Abstract

Abstract Post-orotracheal intubation tracheal injuries are rare but potentially fatal events. The data in the literature show differences in incidence for single-lumen and double-lumen tube intubations. Esophageal involvement may evolve into mediastinitis with poor prognosis. Treatment depends on the location of the lesion, size, extent and the patient's status. Timing and multidisciplinary team evaluation is mandatory for best decision.
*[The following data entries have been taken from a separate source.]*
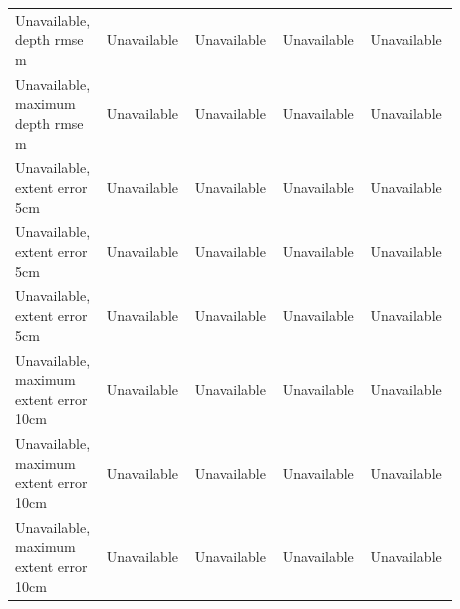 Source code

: \begin{longtable}{p{0.1760\linewidth}p{0.1760\linewidth}p{0.1760\linewidth}p{0.1760\linewidth}p{0.1760\linewidth}}
Unavailable, depth rmse m & Unavailable & Unavailable & Unavailable & Unavailable \\
Unavailable, maximum depth rmse m & Unavailable & Unavailable & Unavailable & Unavailable \\
Unavailable, extent error 5cm & Unavailable & Unavailable & Unavailable & Unavailable \\
Unavailable, extent error 5cm & Unavailable & Unavailable & Unavailable & Unavailable \\
Unavailable, extent error 5cm & Unavailable & Unavailable & Unavailable & Unavailable \\
Unavailable, maximum extent error 10cm & Unavailable & Unavailable & Unavailable & Unavailable \\
Unavailable, maximum extent error 10cm & Unavailable & Unavailable & Unavailable & Unavailable \\
Unavailable, maximum extent error 10cm & Unavailable & Unavailable & Unavailable & Unavailable \\
\end{longtable}
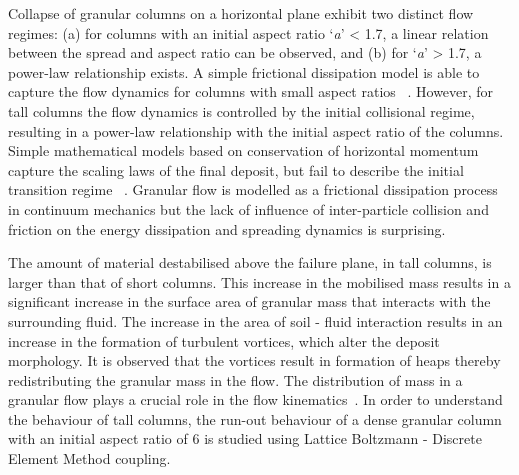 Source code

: \documentclass[epj,twocolumn]{webofc}
\begin{document}
Collapse of granular columns on a horizontal plane exhibit two distinct flow regimes:
(a) for columns with an initial aspect ratio `\textit{a}’ < 1.7, a linear relation between the
spread and aspect ratio can be observed, and (b) for `\textit{a}’ > 1.7, a power-law
relationship exists. A simple frictional dissipation model is able to
capture the flow dynamics for columns with small aspect ratios
~\cite{soundararajan2015}. However, for tall columns the flow
dynamics is controlled by the initial collisional regime, resulting in a
power-law relationship with the initial aspect ratio of the columns. 
Simple mathematical models based on conservation of horizontal momentum 
capture the scaling laws of the final deposit, but fail to describe the 
initial transition regime ~\cite{Kumar2012}. Granular flow is modelled as 
a frictional dissipation process in continuum mechanics but the lack of 
influence of inter-particle collision and friction on the energy dissipation and spreading dynamics is surprising.

The amount of material destabilised above the failure plane, in tall columns,
is larger than that of short columns. This increase in the mobilised mass
results in a significant increase in the surface area of granular mass that
interacts with the surrounding fluid. The increase in the area of soil -
fluid interaction results in an increase
in the formation of turbulent vortices, which alter the deposit morphology. 
It is observed that the vortices result in formation of heaps 
thereby redistributing the granular mass in the flow.
The distribution of mass in a granular flow plays a crucial role in the
flow kinematics~\cite{Staron2007a}. In order to understand the
behaviour of tall columns, the run-out behaviour of a dense granular column
with an initial aspect ratio of 6 is studied using Lattice Boltzmann - Discrete
Element Method coupling.
\end{document}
In a multi-centric observational study between January 2018 and December 2021 we observed 6 consecutive patients with iatrogenic post oro tracheal intubation tracheo-esophageal laceration underwent to multidisciplinary management. 4 patients were treated with end-to-end tracheal resection and anastomosis and closure of the esophageal fistula with cervicotomy access + interposed muscle flap without esophageal exclusion 1 patient was treated with tracheostomy and anterior fistula repair with cervicotomy access + esophageal exclusion 1 patient was treated conservatively for poor performance status. Surgical treatment was within 12 hours from diagnosis. 30-days mortality was observed in one case. Post-orotracheal intubation tracheal injuries are rare but potentially fatal events. Fast and multidisciplinary decision with aggressive treatment are the goal to improve results and reduce mortality.